T'aimais pas Georgia, c'était pas ton nom, c'était pas toi. Tu faisais toujours un peu la grimace quand il disait ça. Mais il avait raison. Tu savais que t'avais de la chance. Beaucoup de chance. Plus que les autres. Pourtant, c'était pas juste.

« Pardon. Je suis désolée. Je vais le faire, promis. Mais c'était juste un tout petit truc. C'est juste que, je devais aller quelque part. Même qu'ils viennent me chercher et tout. Normalement, tout le monde peut pas y aller à cette cérémonie, ils ont dit que j'avais beaucoup de chance. Tu savais toi, que Shango, bah c'était le Vaudoun du Tonnerre ? »

Là, papa il avait commencé à rire. C'était pas souvent qu'il riait. Il était beau son rire. Il faisait plaisir. Donc, tu t'étais dis que c'était plutôt bon signe. T'étais quand même soulagée, parce que t'avais eu peur qu'il dise non. Alors que c'était vachement important pour toi. Parce que tu pouvais pas être une vraie béninoise tant que t'avais pas vu de cérémonie vaudou. Et que toi, t'étais une vraie béninoise, une vraie de vraie. Papa, il parlait même pas fongbe, alors c'était toi qui traduisait. Le français, il disait qu'il arrivait, mais en fait pas trop, donc tu l'aidais un peu parce que la plupart des gens parlaient pas anglais. Mais ton Papa, il devait comprendre que c'était pas n'importe quoi. C'était ton Papa, il savait tout.

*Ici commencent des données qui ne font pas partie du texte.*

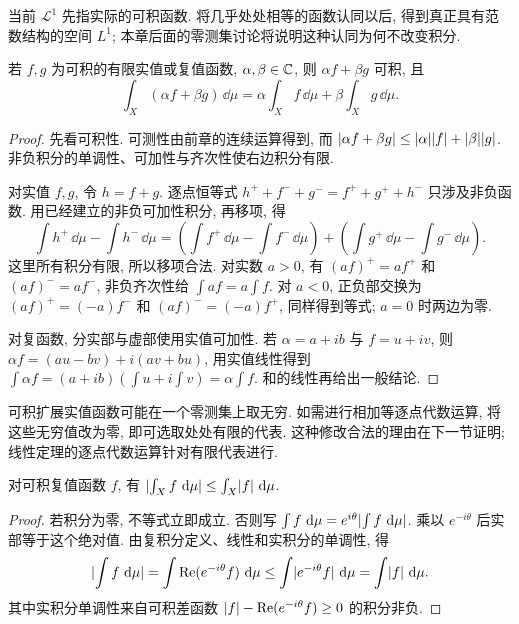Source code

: 当前 $\mathcal L^1$ 先指实际的可积函数. 将几乎处处相等的函数认同以后, 得到真正具有范数结构的空间 $L^1$; 本章后面的零测集讨论将说明这种认同为何不改变积分.

\begin{theorem}\label{ra:c2:linearity}
若 $f,g$ 为可积的有限实值或复值函数, $\alpha,\beta\in\C$, 则 $\alpha f+\beta g$ 可积, 且
\[
 \int_X(\alpha f+\beta g)\,\dd\mu
 =\alpha\int_Xf\,\dd\mu+\beta\int_Xg\,\dd\mu.
\]
\end{theorem}
\begin{proof}
先看可积性. 可测性由前章的连续运算得到, 而 $\abs{\alpha f+\beta g}\le\abs\alpha\abs f+\abs\beta\abs g$. 非负积分的单调性、可加性与齐次性使右边积分有限.

对实值 $f,g$, 令 $h=f+g$. 逐点恒等式 $h^++f^-+g^-=f^++g^++h^-$ 只涉及非负函数. 用已经建立的非负可加性积分, 再移项, 得
\[
 \int h^+\,\dd\mu-\int h^-\,\dd\mu
 =\left(\int f^+\,\dd\mu-\int f^-\,\dd\mu\right)
 +\left(\int g^+\,\dd\mu-\int g^-\,\dd\mu\right).
\]
这里所有积分有限, 所以移项合法. 对实数 $a>0$, 有 $(af)^+=af^+$ 和 $(af)^-=af^-$, 非负齐次性给 $\int af=a\int f$. 对 $a<0$, 正负部交换为 $(af)^+=(-a)f^-$ 和 $(af)^-=(-a)f^+$, 同样得到等式; $a=0$ 时两边为零.

对复函数, 分实部与虚部使用实值可加性. 若 $\alpha=a+ib$ 与 $f=u+iv$, 则 $\alpha f=(au-bv)+i(av+bu)$, 用实值线性得到 $\int\alpha f=(a+ib)(\int u+i\int v)=\alpha\int f$. 和的线性再给出一般结论.
\end{proof}
可积扩展实值函数可能在一个零测集上取无穷. 如需进行相加等逐点代数运算, 将这些无穷值改为零, 即可选取处处有限的代表. 这种修改合法的理由在下一节证明; 线性定理的逐点代数运算针对有限代表进行.

\begin{theorem}[积分的三角不等式]\label{ra:c2:triangle}
对可积复值函数 $f$, 有 $\abs{\int_Xf\,\dd\mu}\le\int_X\abs f\,\dd\mu$.
\end{theorem}
\begin{proof}
若积分为零, 不等式立即成立. 否则写 $\int f\,\dd\mu=e^{i\theta}\abs{\int f\,\dd\mu}$. 乘以 $e^{-i\theta}$ 后实部等于这个绝对值. 由复积分定义、线性和实积分的单调性, 得
\[
 \abs{\int f\,\dd\mu}
 =\int\operatorname{Re}(e^{-i\theta}f)\,\dd\mu
 \le\int\abs{e^{-i\theta}f}\,\dd\mu
 =\int\abs f\,\dd\mu.
\]
其中实积分单调性来自可积差函数 $\abs f-\operatorname{Re}(e^{-i\theta}f)\ge0$ 的积分非负.
\end{proof}

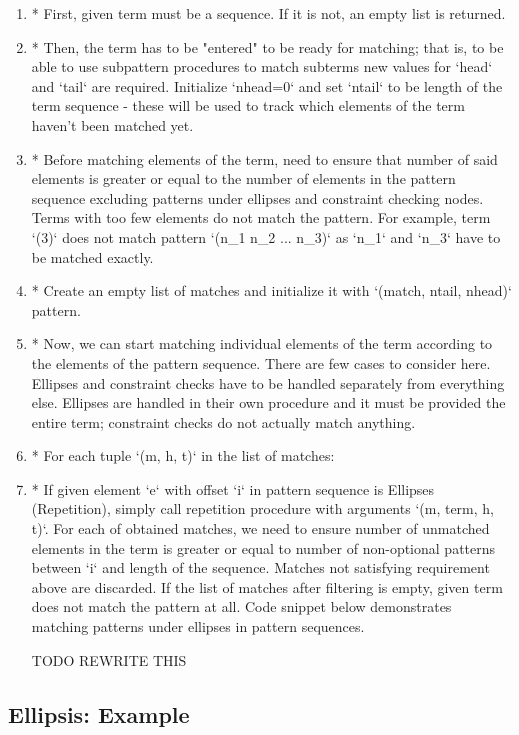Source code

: \begin{enumerate}
\item
* First, given term must be a sequence. If it is not, an empty list is returned.
\item
* Then, the term has to be "entered" to be ready for matching; that is, to be able to use subpattern procedures to match subterms new values for `head` and `tail` are required. Initialize `nhead=0` and set `ntail` to be length of the term sequence - these will be used to track which elements of the term haven't been matched yet.
\item
* Before matching elements of the term, need to ensure that number of said elements is greater or equal to the number of elements in the pattern sequence excluding patterns under ellipses and constraint checking nodes. Terms with too few elements do not match the pattern. For example, term `(3)` does not match pattern `(n\_1 n\_2 ... n\_3)` as `n\_1` and `n\_3` have to be matched exactly.
\item
* Create an empty list of matches and initialize it with `(match, ntail, nhead)` pattern.
\item
* Now, we can start matching individual elements of the term according to the elements of the pattern sequence. There are few cases to consider here. Ellipses and constraint checks have to be handled separately from everything else.  Ellipses are handled in their own procedure and it must be provided the entire term; constraint checks do not actually match anything.
\item
* For each tuple `(m, h, t)` in the list of matches:
\item
* If given element `e` with offset `i` in pattern sequence is Ellipses (Repetition), simply call repetition procedure with arguments `(m, term, h, t)`. For each of obtained matches, we need to ensure number of unmatched elements in the term is greater or equal to number of non-optional patterns between `i` and length of the sequence. Matches not satisfying requirement above are discarded. If the list of matches after filtering is empty, given term does not match the pattern at all. Code snippet below demonstrates matching patterns under ellipses in pattern sequences.

TODO REWRITE THIS 
\end{enumerate}

\subsection{Ellipsis: Example}


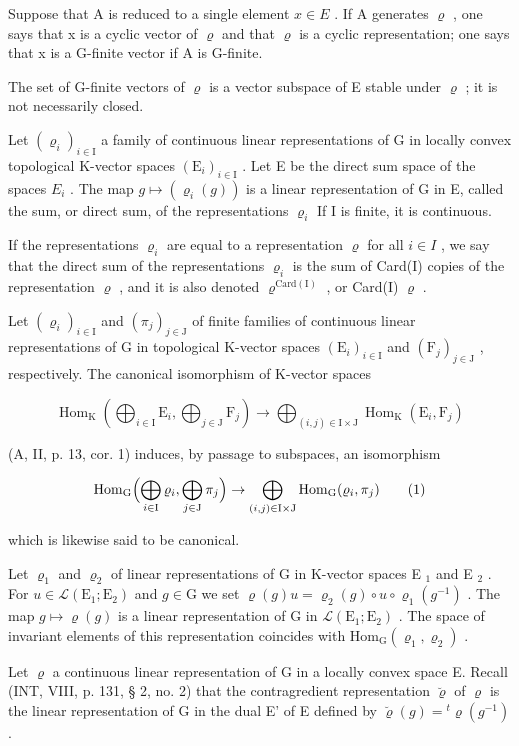 Suppose that A is reduced to a single element \(x \in E\) . If A generates \(\varrho\) , one says that x is a cyclic vector of \(\varrho\) and that \(\varrho\) is a cyclic representation; one says that x is a G-finite vector if A is G-finite.

The set of G-finite vectors of \(\varrho\) is a vector subspace of E stable under \(\varrho\) ; it is not necessarily closed.

Let \((\varrho_{i})_{i\in\mathrm{I}}\) a family of continuous linear representations of G in locally convex topological K-vector spaces \((\mathrm{E}_{i})_{i\in\mathrm{I}}\) . Let E be the direct sum space of the spaces \(E_{i}\) . The map \(g\mapsto(\varrho_{i}(g))\) is a linear representation of G in E, called the sum, or direct sum, of the representations \(\varrho_{i}\) If I is finite, it is continuous.

If the representations \(\varrho_{i}\) are equal to a representation \(\varrho\) for all \(i \in I\) , we say that the direct sum of the representations \(\varrho_{i}\) is the sum of Card(I) copies of the representation \(\varrho\) , and it is also denoted \(\varrho^{\mathrm{Card(I)}}\) , or Card(I) \(\varrho\) .

Let \((\varrho_{i})_{i\in\mathrm{I}}\) and \((\pi_{j})_{j\in\mathrm{J}}\) of finite families of continuous linear representations of G in topological K-vector spaces \((\mathrm{E}_{i})_{i\in\mathrm{I}}\) and \((\mathrm{F}_{j})_{j\in\mathrm{J}}\) , respectively. The canonical isomorphism of K-vector spaces

\[
\operatorname{Hom} _ {\mathrm{K}} \left(\bigoplus_ {i \in \mathrm{I}} \mathrm{E} _ {i}, \bigoplus_ {j \in \mathrm{J}} \mathrm{F} _ {j}\right)\rightarrow \bigoplus_ {(i, j) \in \mathrm{I} \times \mathrm{J}} \operatorname{Hom} _ {\mathrm{K}} (\mathrm{E} _ {i}, \mathrm{F} _ {j})
\]

(A, II, p. 13, cor. 1) induces, by passage to subspaces, an isomorphism

\[
\mathrm{Hom} _ {\mathrm{G}} \Bigl (\bigoplus_ {i \in \mathrm{I}} \varrho_ {i}, \bigoplus_ {j \in \mathrm{J}} \pi_ {j} \Bigr) \to \bigoplus_ {(i, j) \in \mathrm{I} \times \mathrm{J}} \mathrm{Hom} _ {\mathrm{G}} (\varrho_ {i}, \pi_ {j})\tag{1}
\]

which is likewise said to be canonical.

Let \(\varrho_{1}\) and \(\varrho_{2}\) of linear representations of G in K-vector spaces E \(_{1}\) and E \(_{2}\) . For \(u \in \mathcal{L}(\mathrm{E}_{1};\mathrm{E}_{2})\) and \(g \in \mathrm{G}\) we set \(\varrho(g)u = \varrho_{2}(g) \circ u \circ \varrho_{1}(g^{-1})\) . The map \(g \mapsto \varrho(g)\) is a linear representation of G in \(\mathcal{L}(\mathrm{E}_{1};\mathrm{E}_{2})\) . The space of invariant elements of this representation coincides with \(\mathrm{Hom}_{\mathrm{G}}(\varrho_{1},\varrho_{2})\) .

Let \(\varrho\) a continuous linear representation of G in a locally convex space E. Recall (INT, VIII, p. 131, § 2, no. 2) that the contragredient representation \(\breve{\varrho}\) of \(\varrho\) is the linear representation of G in the dual E' of E defined by \(\breve{\varrho}(g) = {}^{t} \varrho(g^{-1})\) .

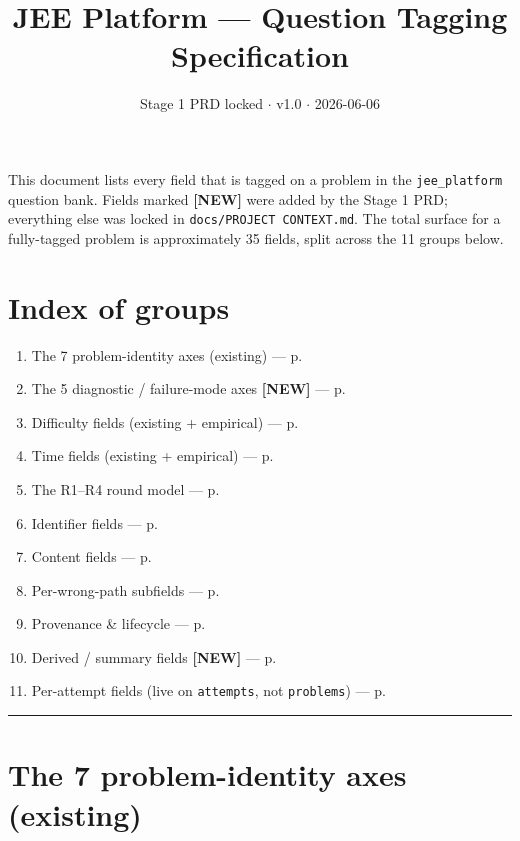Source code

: \documentclass[11pt,letterpaper]{article}
\title{\huge\bfseries JEE Platform --- Question Tagging Specification\vspace{0.1cm}}
\author{}
\date{Stage 1 PRD locked $\cdot$ v1.0 $\cdot$ 2026-06-06}
\newcommand{\NEW}{\textcolor{accent}{\textbf{[NEW]}}}
\begin{document}
\vspace*{-0.8in}
\maketitle

\noindent\hrulefill
\vspace{0.3cm}

\noindent
This document lists every field that is tagged on a problem in the \texttt{jee\_platform} question bank.
Fields marked \NEW{} were added by the Stage 1 PRD; everything else was locked in \texttt{docs/PROJECT~CONTEXT.md}.
The total surface for a fully-tagged problem is approximately 35 fields, split across the 11 groups below.

\section*{Index of groups}
\begin{enumerate}\itemsep0em
  \item The 7 problem-identity axes (existing) --- p.\,\pageref{sec:identity}
  \item The 5 diagnostic / failure-mode axes \NEW{} --- p.\,\pageref{sec:diag}
  \item Difficulty fields (existing + empirical) --- p.\,\pageref{sec:diff}
  \item Time fields (existing + empirical) --- p.\,\pageref{sec:time}
  \item The R1--R4 round model --- p.\,\pageref{sec:round}
  \item Identifier fields --- p.\,\pageref{sec:id}
  \item Content fields --- p.\,\pageref{sec:content}
  \item Per-wrong-path subfields --- p.\,\pageref{sec:wrongpath}
  \item Provenance \& lifecycle --- p.\,\pageref{sec:prov}
  \item Derived / summary fields \NEW{} --- p.\,\pageref{sec:derived}
  \item Per-attempt fields (live on \texttt{attempts}, not \texttt{problems}) --- p.\,\pageref{sec:attempt}
\end{enumerate}

\bigskip
\hrule
\bigskip

\section{The 7 problem-identity axes (existing)}\label{sec:identity}
\end{document}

« Tu comptais vraiment ne pas t'entraîner pour aller à une de ces cérémonies de tarés ? Crois moi, t'as pas besoin de voir ça, je peux te résumer. T'auras des tarés qui vont prier une pauvre statue en pierre, ils vont faire un sacrifice, y aura du sang partout, ils vont danser, si on peut appeler ça danser, rentrer en transe, et voilà. Tu n'iras pas. Point. Va t'entraîner maintenant, on a déjà assez perdu de temps. »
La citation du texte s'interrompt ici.